Dynamically accessing properties using Spring 3.1's property abstraction

I'm trying to dynamically access properties from Spring's Environment property abstraction.

I declare my property files like this:

<context:property-placeholder
    location="classpath:server.common.properties,
    classpath:server.${my-environment}.properties" />

In my property file server.test.properties, I define the following:

myKey=foo

Then, given the following code:

@Component
public class PropertyTest {
    @Value("${myKey}")
    private String propertyValue;

    @Autowired 
    private PropertyResolver propertyResolver;

    public function test() {
         String fromResolver = propertyResolver.getProperty("myKey");
    }
}

When I run this code, I end up with propertyValue='foo', but fromResolver=null;

Receiving propertyValue indicates that the properties are being read, (and I know this from other parts of my code). However, attempting to look them up dynamically is failing.

Why? How can I dynamically look up property values, without having to use @Value?

Upvotes: 4

Views: 5340

Answers (2)

Marty Pitt
Marty Pitt

Reputation: 29280

To get this to work I had to split out the reading of the properties into a @Configuration bean, as shown here.

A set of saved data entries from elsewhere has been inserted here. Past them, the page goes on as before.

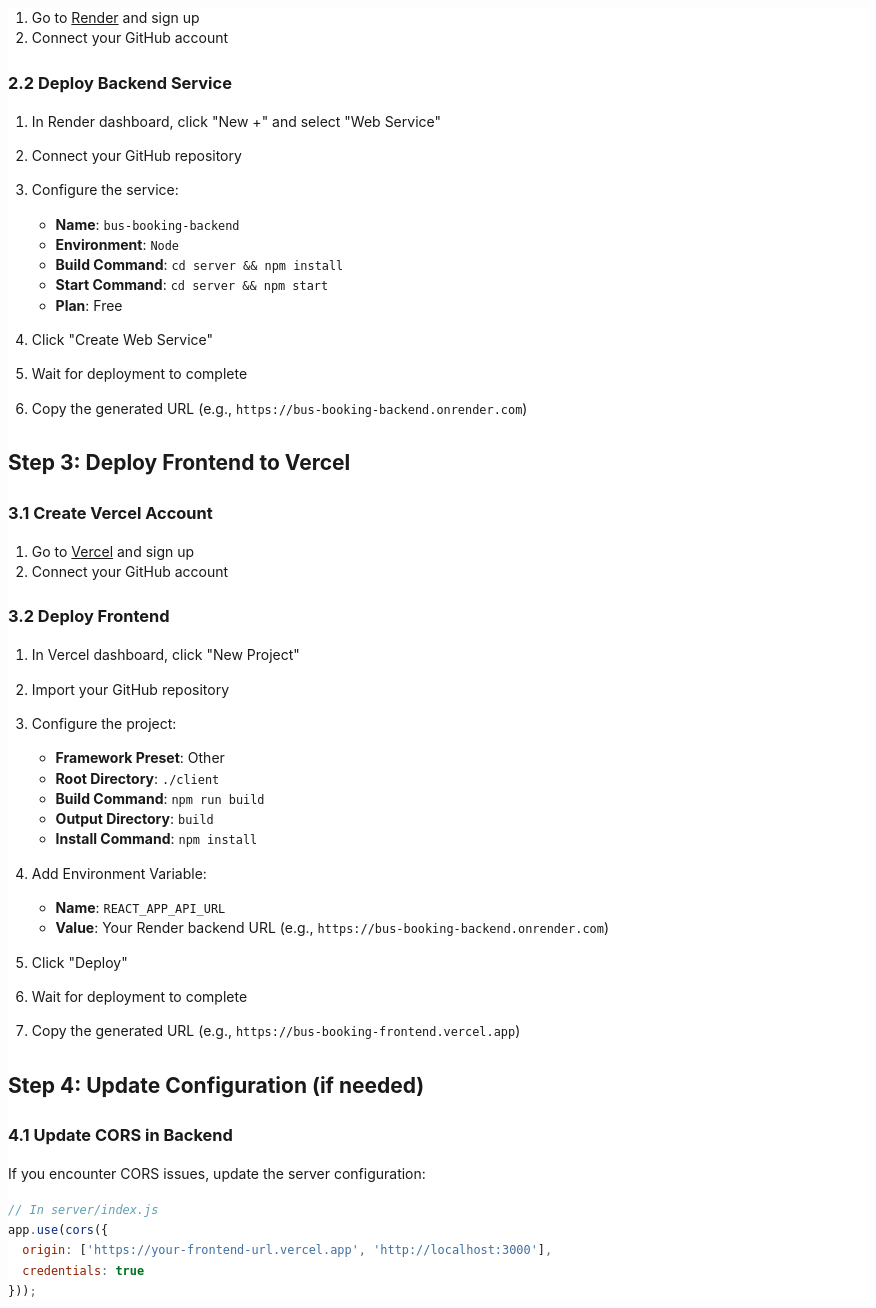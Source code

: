 1. Go to [Render](https://render.com) and sign up
2. Connect your GitHub account

### 2.2 Deploy Backend Service

1. In Render dashboard, click "New +" and select "Web Service"
2. Connect your GitHub repository
3. Configure the service:
   - **Name**: `bus-booking-backend`
   - **Environment**: `Node`
   - **Build Command**: `cd server && npm install`
   - **Start Command**: `cd server && npm start`
   - **Plan**: Free

4. Click "Create Web Service"
5. Wait for deployment to complete
6. Copy the generated URL (e.g., `https://bus-booking-backend.onrender.com`)

## Step 3: Deploy Frontend to Vercel

### 3.1 Create Vercel Account

1. Go to [Vercel](https://vercel.com) and sign up
2. Connect your GitHub account

### 3.2 Deploy Frontend

1. In Vercel dashboard, click "New Project"
2. Import your GitHub repository
3. Configure the project:
   - **Framework Preset**: Other
   - **Root Directory**: `./client`
   - **Build Command**: `npm run build`
   - **Output Directory**: `build`
   - **Install Command**: `npm install`

4. Add Environment Variable:
   - **Name**: `REACT_APP_API_URL`
   - **Value**: Your Render backend URL (e.g., `https://bus-booking-backend.onrender.com`)

5. Click "Deploy"
6. Wait for deployment to complete
7. Copy the generated URL (e.g., `https://bus-booking-frontend.vercel.app`)

## Step 4: Update Configuration (if needed)

### 4.1 Update CORS in Backend

If you encounter CORS issues, update the server configuration:

```javascript
// In server/index.js
app.use(cors({
  origin: ['https://your-frontend-url.vercel.app', 'http://localhost:3000'],
  credentials: true
}));
```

Here's the complete example:

@Configuration
@PropertySource("classpath:/server.${env}.properties")
public class AngularEnvironmentModuleConfiguration  {

    private static final String PROPERTY_LIST_NAME = "angular.environment.properties";

    @Autowired
    private Environment environment;

    @Bean(name="angularEnvironmentProperties")
    public Map<String,String> getAngularEnvironmentProperties()
    {
        String propertiesToInclude = environment.getProperty(PROPERTY_LIST_NAME, "");
        String[] propertyNames = StringUtils.split(propertiesToInclude, ",");

        Map<String,String> properties = Maps.newHashMap();
        for (String propertyName : propertyNames)
        {
            String propertyValue = environment.getProperty(propertyName);
            properties.put(propertyName, propertyValue);
        }

        return properties;
    }
}

The set of properties are then injected elsewhere, to be consumed.

Upvotes: 1

Ryan Stewart
Ryan Stewart

Reputation: 128779

Simply adding a <context:property-placeholder/> doesn't add a new PropertySource to the Environment. If you read the article you linked completely, you'll see it suggests registering an ApplicationContextInitializer in order to add new PropertySources so they'll be available in the way you're trying to use them.